* **TASK OBJECTIVE**:
For this exercise, return exactly the lines of the material below that begin at the one with "## Criação de jornadas" and stop after the one with "em minha jornada?".

* **THE DATA**:
##############################

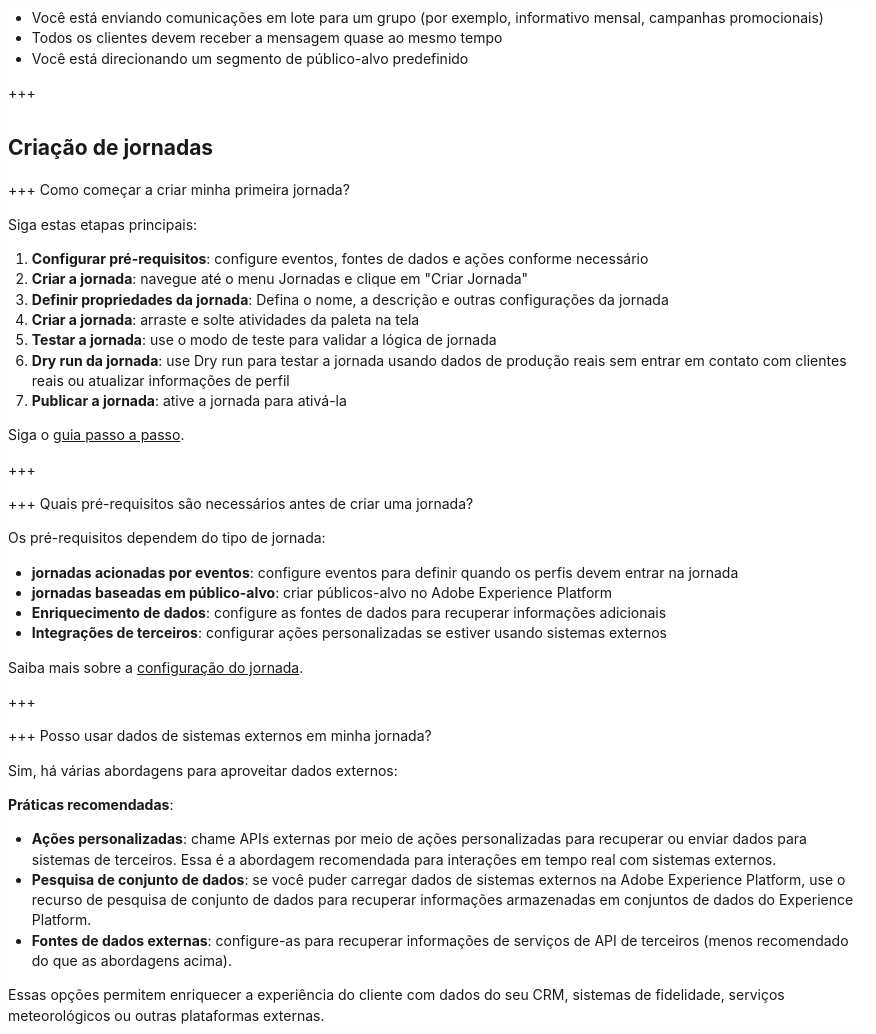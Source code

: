 * Você está enviando comunicações em lote para um grupo (por exemplo, informativo mensal, campanhas promocionais)
* Todos os clientes devem receber a mensagem quase ao mesmo tempo
* Você está direcionando um segmento de público-alvo predefinido

+++

## Criação de jornadas

+++ Como começar a criar minha primeira jornada?

Siga estas etapas principais:

1. **Configurar pré-requisitos**: configure eventos, fontes de dados e ações conforme necessário
2. **Criar a jornada**: navegue até o menu Jornadas e clique em &quot;Criar Jornada&quot;
3. **Definir propriedades da jornada**: Defina o nome, a descrição e outras configurações da jornada
4. **Criar a jornada**: arraste e solte atividades da paleta na tela
5. **Testar a jornada**: use o modo de teste para validar a lógica de jornada
6. **Dry run da jornada**: use Dry run para testar a jornada usando dados de produção reais sem entrar em contato com clientes reais ou atualizar informações de perfil
7. **Publicar a jornada**: ative a jornada para ativá-la

Siga o [guia passo a passo](journey-gs.md).

+++

+++ Quais pré-requisitos são necessários antes de criar uma jornada?

Os pré-requisitos dependem do tipo de jornada:

* **jornadas acionadas por eventos**: configure eventos para definir quando os perfis devem entrar na jornada
* **jornadas baseadas em público-alvo**: criar públicos-alvo no Adobe Experience Platform
* **Enriquecimento de dados**: configure as fontes de dados para recuperar informações adicionais
* **Integrações de terceiros**: configurar ações personalizadas se estiver usando sistemas externos

Saiba mais sobre a [configuração do jornada](../configuration/about-data-sources-events-actions.md).

+++

+++ Posso usar dados de sistemas externos em minha jornada?

Sim, há várias abordagens para aproveitar dados externos:

**Práticas recomendadas**:

* **Ações personalizadas**: chame APIs externas por meio de ações personalizadas para recuperar ou enviar dados para sistemas de terceiros. Essa é a abordagem recomendada para interações em tempo real com sistemas externos.
* **Pesquisa de conjunto de dados**: se você puder carregar dados de sistemas externos na Adobe Experience Platform, use o recurso de pesquisa de conjunto de dados para recuperar informações armazenadas em conjuntos de dados do Experience Platform.
* **Fontes de dados externas**: configure-as para recuperar informações de serviços de API de terceiros (menos recomendado do que as abordagens acima).

Essas opções permitem enriquecer a experiência do cliente com dados do seu CRM, sistemas de fidelidade, serviços meteorológicos ou outras plataformas externas.
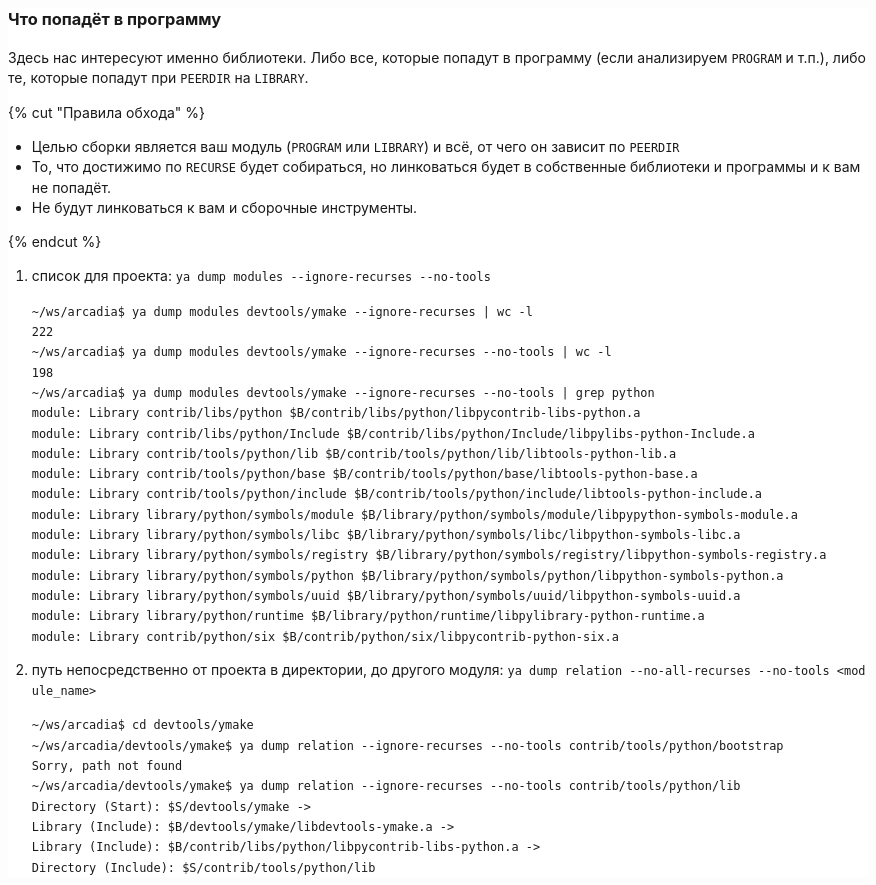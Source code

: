 ### Что попадёт в программу

Здесь нас интересуют именно библиотеки. Либо все, которые попадут в программу (если анализируем `PROGRAM` и т.п.), либо те, которые попадут при `PEERDIR` на `LIBRARY`.

{% cut "Правила обхода" %}

* Целью сборки является ваш модуль (`PROGRAM` или `LIBRARY`) и всё, от чего он зависит по `PEERDIR`
* То, что достижимо по `RECURSE` будет собираться, но линковаться будет в собственные библиотеки и программы и к вам не попадёт.
* Не будут линковаться к вам и сборочные инструменты.

{% endcut %}

1. список для проекта: `ya dump modules --ignore-recurses --no-tools`
   ```
   ~/ws/arcadia$ ya dump modules devtools/ymake --ignore-recurses | wc -l
   222
   ~/ws/arcadia$ ya dump modules devtools/ymake --ignore-recurses --no-tools | wc -l
   198
   ~/ws/arcadia$ ya dump modules devtools/ymake --ignore-recurses --no-tools | grep python
   module: Library contrib/libs/python $B/contrib/libs/python/libpycontrib-libs-python.a
   module: Library contrib/libs/python/Include $B/contrib/libs/python/Include/libpylibs-python-Include.a
   module: Library contrib/tools/python/lib $B/contrib/tools/python/lib/libtools-python-lib.a
   module: Library contrib/tools/python/base $B/contrib/tools/python/base/libtools-python-base.a
   module: Library contrib/tools/python/include $B/contrib/tools/python/include/libtools-python-include.a
   module: Library library/python/symbols/module $B/library/python/symbols/module/libpypython-symbols-module.a
   module: Library library/python/symbols/libc $B/library/python/symbols/libc/libpython-symbols-libc.a
   module: Library library/python/symbols/registry $B/library/python/symbols/registry/libpython-symbols-registry.a
   module: Library library/python/symbols/python $B/library/python/symbols/python/libpython-symbols-python.a
   module: Library library/python/symbols/uuid $B/library/python/symbols/uuid/libpython-symbols-uuid.a
   module: Library library/python/runtime $B/library/python/runtime/libpylibrary-python-runtime.a
   module: Library contrib/python/six $B/contrib/python/six/libpycontrib-python-six.a
   ```

2. путь непосредственно от проекта в директории, до другого модуля: `ya dump relation --no-all-recurses --no-tools <module_name>`
   ```
   ~/ws/arcadia$ cd devtools/ymake
   ~/ws/arcadia/devtools/ymake$ ya dump relation --ignore-recurses --no-tools contrib/tools/python/bootstrap
   Sorry, path not found
   ~/ws/arcadia/devtools/ymake$ ya dump relation --ignore-recurses --no-tools contrib/tools/python/lib
   Directory (Start): $S/devtools/ymake ->
   Library (Include): $B/devtools/ymake/libdevtools-ymake.a ->
   Library (Include): $B/contrib/libs/python/libpycontrib-libs-python.a ->
   Directory (Include): $S/contrib/tools/python/lib
   ```
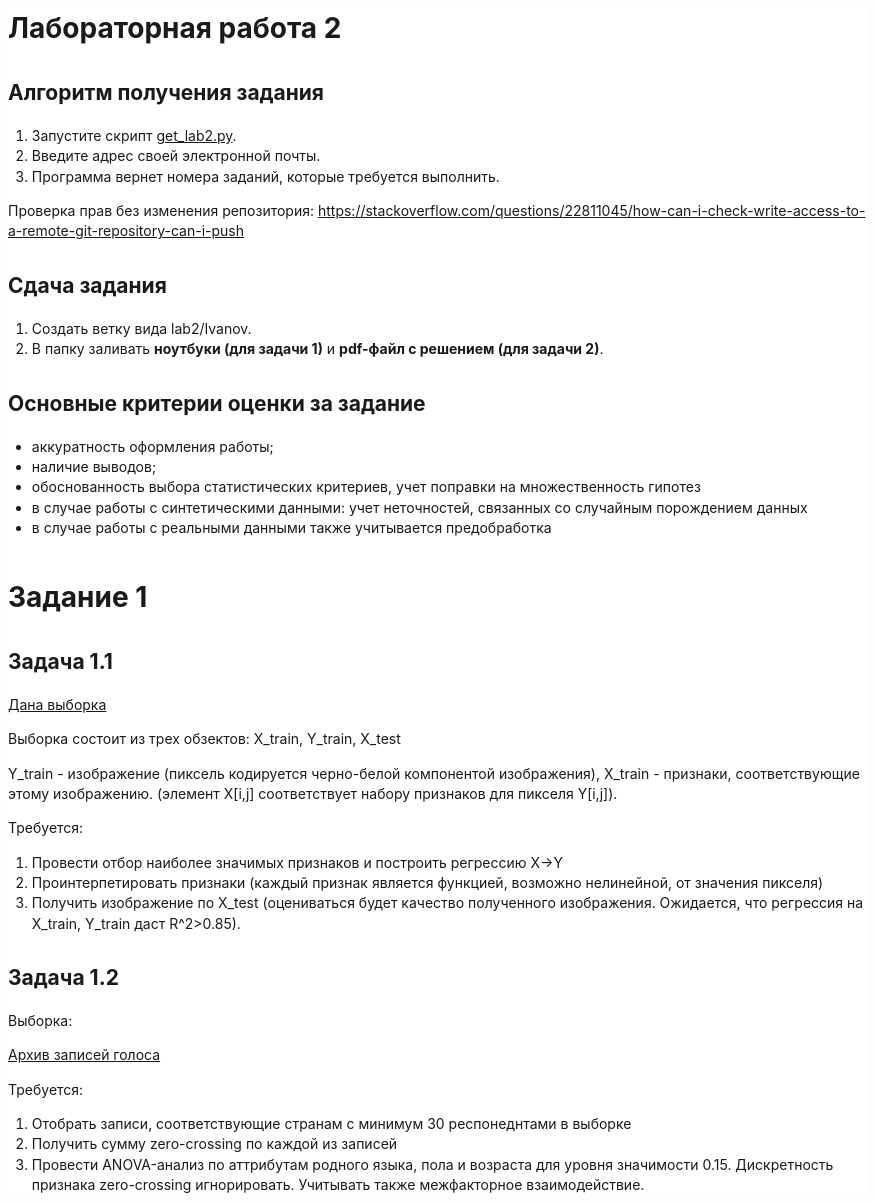 # Лабораторная работа 2
## Алгоритм получения задания
1. Запустите скрипт [get_lab2.py](get_lab2.py).
2. Введите адрес своей электронной почты.
3. Программа вернет номера заданий, которые требуется выполнить.


Проверка прав без изменения репозитория: https://stackoverflow.com/questions/22811045/how-can-i-check-write-access-to-a-remote-git-repository-can-i-push


## Cдача задания
1. Создать ветку вида  lab2/Ivanov.
2. В папку заливать **ноутбуки (для задачи 1)** и **pdf-файл с решением (для задачи 2)**.

## Основные критерии оценки за задание
* аккуратность оформления работы;
* наличие выводов;
* обоснованность выбора статистических критериев, учет поправки на множественность гипотез
* в случае работы с синтетическими данными: учет неточностей, связанных со случайным порождением данных
* в случае работы с реальными данными также учитывается предобработка
 
# Задание 1

## Задача 1.1

[Дана выборка](https://drive.google.com/file/d/1cMqd315q_eR_x2oH5LsUTvVvAaODct-F/view?usp=sharing)

Выборка состоит из трех обзектов: X_train, Y_train, X_test

Y_train - изображение (пиксель кодируется черно-белой компонентой изображения), X_train - признаки, соответствующие этому изображению. (элемент X[i,j] соответствует набору признаков для пикселя Y[i,j]).

Требуется:

1. Провести отбор наиболее значимых признаков и построить регрессию X->Y
2. Проинтерпетировать признаки (каждый признак является функцией, возможно нелинейной, от значения пикселя)
3. Получить изображение по X_test (оцениваться будет качество полученного изображения. Ожидается, что регрессия на X_train, Y_train даст R^2>0.85).


## Задача 1.2
Выборка: 

[Архив записей голоса](https://www.kaggle.com/rtatman/speech-accent-archive)

Требуется: 
1. Отобрать записи, соответствующие странам с минимум 30 респонеднтами в выборке
2. Получить сумму zero-crossing по каждой из записей
3. Провести ANOVA-анализ по аттрибутам родного языка, пола и возраста для уровня значимости 0.15. Дискретность признака zero-crossing игнорировать. Учитывать также межфакторное взаимодействие.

##############################

* **EXERCISE ANSWER**:
## Criação de jornadas

+++ Como começar a criar minha primeira jornada?

Siga estas etapas principais:

1. **Configurar pré-requisitos**: configure eventos, fontes de dados e ações conforme necessário
2. **Criar a jornada**: navegue até o menu Jornadas e clique em &quot;Criar Jornada&quot;
3. **Definir propriedades da jornada**: Defina o nome, a descrição e outras configurações da jornada
4. **Criar a jornada**: arraste e solte atividades da paleta na tela
5. **Testar a jornada**: use o modo de teste para validar a lógica de jornada
6. **Dry run da jornada**: use Dry run para testar a jornada usando dados de produção reais sem entrar em contato com clientes reais ou atualizar informações de perfil
7. **Publicar a jornada**: ative a jornada para ativá-la

Siga o [guia passo a passo](journey-gs.md).

+++

+++ Quais pré-requisitos são necessários antes de criar uma jornada?

Os pré-requisitos dependem do tipo de jornada:

* **jornadas acionadas por eventos**: configure eventos para definir quando os perfis devem entrar na jornada
* **jornadas baseadas em público-alvo**: criar públicos-alvo no Adobe Experience Platform
* **Enriquecimento de dados**: configure as fontes de dados para recuperar informações adicionais
* **Integrações de terceiros**: configurar ações personalizadas se estiver usando sistemas externos

Saiba mais sobre a [configuração do jornada](../configuration/about-data-sources-events-actions.md).

+++

+++ Posso usar dados de sistemas externos em minha jornada?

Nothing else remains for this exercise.